Penulis: Christhoper Natanael Raja
TVRINews, Aceh Tamiang
Proses pemulihan kantor-kantor pemerintahan di Kabupaten Aceh Tamiang terus berjalan. Kementerian Dalam Negeri (Kemendagri) mencatat progres pembersihan telah mencapai sekitar 30 persen dari total target yang ditetapkan.
Kepala Satuan Tugas Tim Pemulihan Aceh Kemendagri Ulung Sampurna Jaya mengatakan pembersihan ini menjadi bagian penting untuk mempercepat kembali aktivitas pemerintahan di Aceh Tamiang.
“Progres pembersihan kantor-kantor pemerintahan saat ini sudah sekitar 30 persen,” ujar Ulung di Kompleks Perkantoran Kabupaten Aceh Tamiang, Aceh, Kamis, 8 Januari 2026.
Kegiatan pemulihan melibatkan ribuan Praja Institut Pemerintahan Dalam Negeri (IPDN) serta Aparatur Sipil Negara (ASN) Kemendagri yang dikerahkan secara bertahap sejak akhir pekan lalu.
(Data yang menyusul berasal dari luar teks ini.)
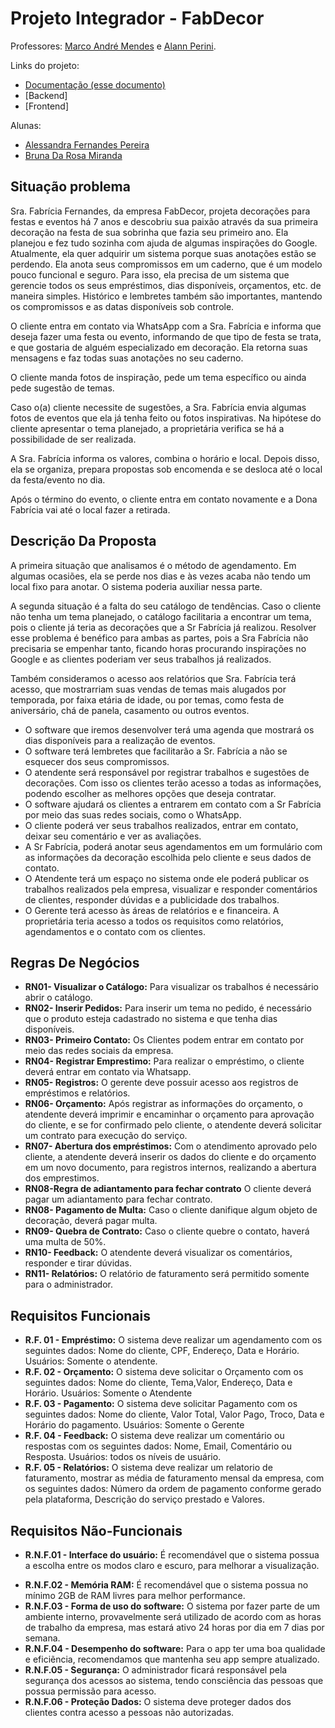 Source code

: # Projeto Integrador - FabDecor

Professores: [Marco André Mendes](github.com/marcoandre) e [Alann Perini](https://github.com/AlannKPerini).

Links do projeto:

-   [Documentação (esse documento)](https://github.com/alessandrafr4/fabidecor.git)
-   [Backend]
-   [Frontend]


Alunas: 
- [Alessandra Fernandes Pereira](https://github.com/alessandrafr4)
- [Bruna Da Rosa Miranda](https://github.com/Brunamy)

## Situação problema

Sra. Fabrícia Fernandes, da empresa FabDecor, projeta decorações para festas e eventos há 7 anos e descobriu sua paixão através da sua primeira decoração na festa de sua sobrinha que fazia seu primeiro ano. Ela planejou e fez tudo sozinha com ajuda de algumas inspirações do Google. Atualmente, ela quer adquirir um sistema porque suas anotações estão se perdendo. Ela anota seus compromissos em um caderno, que é um modelo pouco funcional e seguro. Para isso, ela precisa de um sistema que gerencie todos os seus empréstimos, dias disponíveis, orçamentos, etc. de maneira simples. Histórico e lembretes também são importantes, mantendo os compromissos e as datas disponíveis sob controle.

O cliente entra em contato via WhatsApp com a Sra. Fabrícia e informa que deseja fazer uma festa ou evento, informando de que tipo de festa se trata, e que gostaria de alguém especializado em decoração. Ela retorna suas mensagens e faz todas suas anotações no seu caderno.

O cliente manda fotos de inspiração, pede um tema específico ou ainda pede sugestão de temas.

Caso o(a) cliente necessite de  sugestões, a Sra. Fabrícia envia algumas fotos de eventos que ela já tenha feito ou fotos inspirativas. Na hipótese do cliente apresentar o tema planejado, a proprietária verifica se há a possibilidade de ser realizada.

A Sra. Fabrícia informa os valores, combina o horário e local. Depois disso, ela se organiza, prepara propostas sob encomenda e se desloca até o local da festa/evento no dia.

Após o término do evento, o cliente entra em contato novamente e a Dona Fabrícia vai até o local fazer a retirada.

## Descrição Da Proposta
  
A primeira situação que analisamos é o método de agendamento. Em algumas ocasiões, ela se perde nos dias e às vezes acaba não tendo um local fixo para anotar. O sistema poderia auxiliar nessa parte.

A segunda situação é a falta do seu catálogo de tendências. Caso o cliente não tenha um tema planejado, o catálogo facilitaria a encontrar um tema, pois o cliente já teria as decorações que a Sr Fabrícia já realizou. Resolver esse problema é benéfico para ambas as partes, pois a Sra Fabrícia não precisaria se empenhar tanto, ficando horas procurando inspirações no Google e as clientes poderiam ver seus trabalhos já realizados.

Também consideramos o acesso aos relatórios que Sra. Fabrícia terá acesso, que mostrarriam suas vendas de temas mais alugados por temporada, por faixa etária de idade, ou por temas, como festa de aniversário, chá de panela, casamento ou outros eventos.

- O software que iremos desenvolver terá uma agenda que mostrará os dias disponíveis para a realização de eventos.
- O software terá lembretes que facilitarão a Sr. Fabrícia a não se esquecer dos seus compromissos.
- O atendente será responsável por registrar trabalhos e sugestões de decorações. Com isso os clientes terão acesso a todas as informações, podendo escolher as melhores opções que deseja contratar.
- O software ajudará os clientes a entrarem em contato com a Sr Fabrícia por meio das suas redes sociais, como o WhatsApp.
- O cliente poderá ver seus trabalhos realizados, entrar em contato, deixar seu comentário e ver as avaliações.
- A Sr Fabrícia, poderá anotar seus agendamentos em um formulário com as informações da decoração escolhida pelo cliente e seus dados de contato.
- O Atendente terá um espaço no sistema onde ele poderá publicar os trabalhos realizados pela empresa, visualizar e responder comentários de clientes, responder dúvidas e a publicidade dos trabalhos.
- O Gerente terá acesso às áreas de relatórios e e financeira. A proprietária teria acesso a todos os requisitos como relatórios, agendamentos e o contato com os clientes. 


## Regras De Negócios 

- **RN01- Visualizar o Catálogo:** Para visualizar os trabalhos é necessário abrir o catálogo. 
- **RN02- Inserir Pedidos:** Para inserir um tema no pedido, é necessário que o produto esteja cadastrado no sistema e que tenha dias disponíveis.
- **RN03- Primeiro Contato:** Os Clientes podem entrar em contato por meio das redes sociais da empresa.
- **RN04- Registrar Emprestimo:** Para realizar o empréstimo, o cliente deverá entrar em contato via Whatsapp. 
- **RN05- Registros:** O gerente deve possuir acesso aos registros de empréstimos e relatórios.
- **RN06- Orçamento:** Após registrar as informações do orçamento, o atendente deverá imprimir e encaminhar o orçamento para aprovação do cliente, e se for confirmado pelo cliente, o atendente deverá solicitar um contrato para execução do serviço.
- **RN07- Abertura dos empréstimos:** Com o atendimento aprovado pelo cliente, a atendente deverá inserir os dados do cliente e do orçamento em um novo documento, para registros internos, realizando a abertura dos emprestimos.
- **RN08-Regra de adiantamento para fechar contrato** O cliente deverá pagar um adiantamento para fechar contrato.
- **RN08- Pagamento de Multa:** Caso o cliente danifique algum objeto de decoração, deverá pagar multa.
- **RN09- Quebra de Contrato:** Caso o cliente quebre o contato, haverá uma multa de 50%.
- **RN10- Feedback:** O atendente deverá visualizar os comentários, responder e tirar dúvidas.
- **RN11- Relatórios:** O relatório de faturamento será permitido somente para o administrador.

## Requisitos Funcionais

- **R.F. 01 - Empréstimo:** O sistema deve realizar um agendamento com os seguintes dados: Nome do cliente, CPF, Endereço, Data e Horário. Usuários: Somente o atendente.
- **R.F. 02 - Orçamento:** O sistema deve solicitar o Orçamento com os seguintes dados: Nome do cliente, Tema,Valor, Endereço, Data e Horário. 
Usuários: Somente o Atendente
- **R.F. 03 - Pagamento:** O sistema deve solicitar Pagamento com os seguintes dados: Nome do cliente, Valor Total, Valor Pago, Troco, Data e Horário do pagamento. 
Usuários: Somente o Gerente
- **R.F. 04 - Feedback:** O sistema deve realizar um comentário ou respostas com os seguintes dados: Nome, Email, Comentário ou Resposta. 
Usuários: todos os níveis de usuário.
- **R.F. 05 - Relatórios:** O sistema deve realizar um relatorio de faturamento, mostrar as média de faturamento mensal da empresa, com os seguintes dados: Número da ordem de pagamento conforme gerado pela plataforma, Descrição do serviço prestado e Valores.
  
## Requisitos Não-Funcionais

- **R.N.F.01 - Interface do usuário:** É recomendável que o sistema possua a escolha entre os modos claro e escuro, para melhorar a visualização.
<!-- - **R.N.F.02 - Interface do usuário:** É recomendável que o sistema possua varios tipos de traduções. -->
- **R.N.F.02 - Memória RAM:** É recomendável que o sistema possua no mínimo 2GB de RAM livres para melhor performance.
- **R.N.F.03 - Forma de uso do software:** O sistema por fazer parte de um ambiente interno, provavelmente será utilizado de acordo com as horas de trabalho da empresa, mas estará ativo 24 horas por dia em 7 dias por semana.
- **R.N.F.04 - Desempenho do software:**  Para  o app ter uma boa qualidade e eficiẽncia, recomendamos que mantenha seu app sempre atualizado.
- **R.N.F.05 - Segurança:** O administrador ficará responsável pela segurança dos acessos ao sistema, tendo consciência das pessoas que possua permissão para acesso.
- **R.N.F.06 - Proteção Dados:** O sistema deve proteger dados dos clientes contra acesso a pessoas não autorizadas.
Praja IPDN diberangkatkan dalam dua gelombang, masing-masing pada 3 dan 4 Januari 2026, sementara pekerjaan aktif dimulai sejak Senin, 5 Januari 2026.
Ulung menjelaskan, terdapat 27 target operasi yang ditetapkan di berbagai kantor pemerintahan dan seluruhnya telah mulai dikerjakan.
“Ada 27 target operasi dan semuanya sudah dikerjakan,” kata Ulung.
Menurut Ulung, capaian progres tersebut didukung oleh selesainya sebagian besar pekerjaan manual yang dilakukan praja IPDN.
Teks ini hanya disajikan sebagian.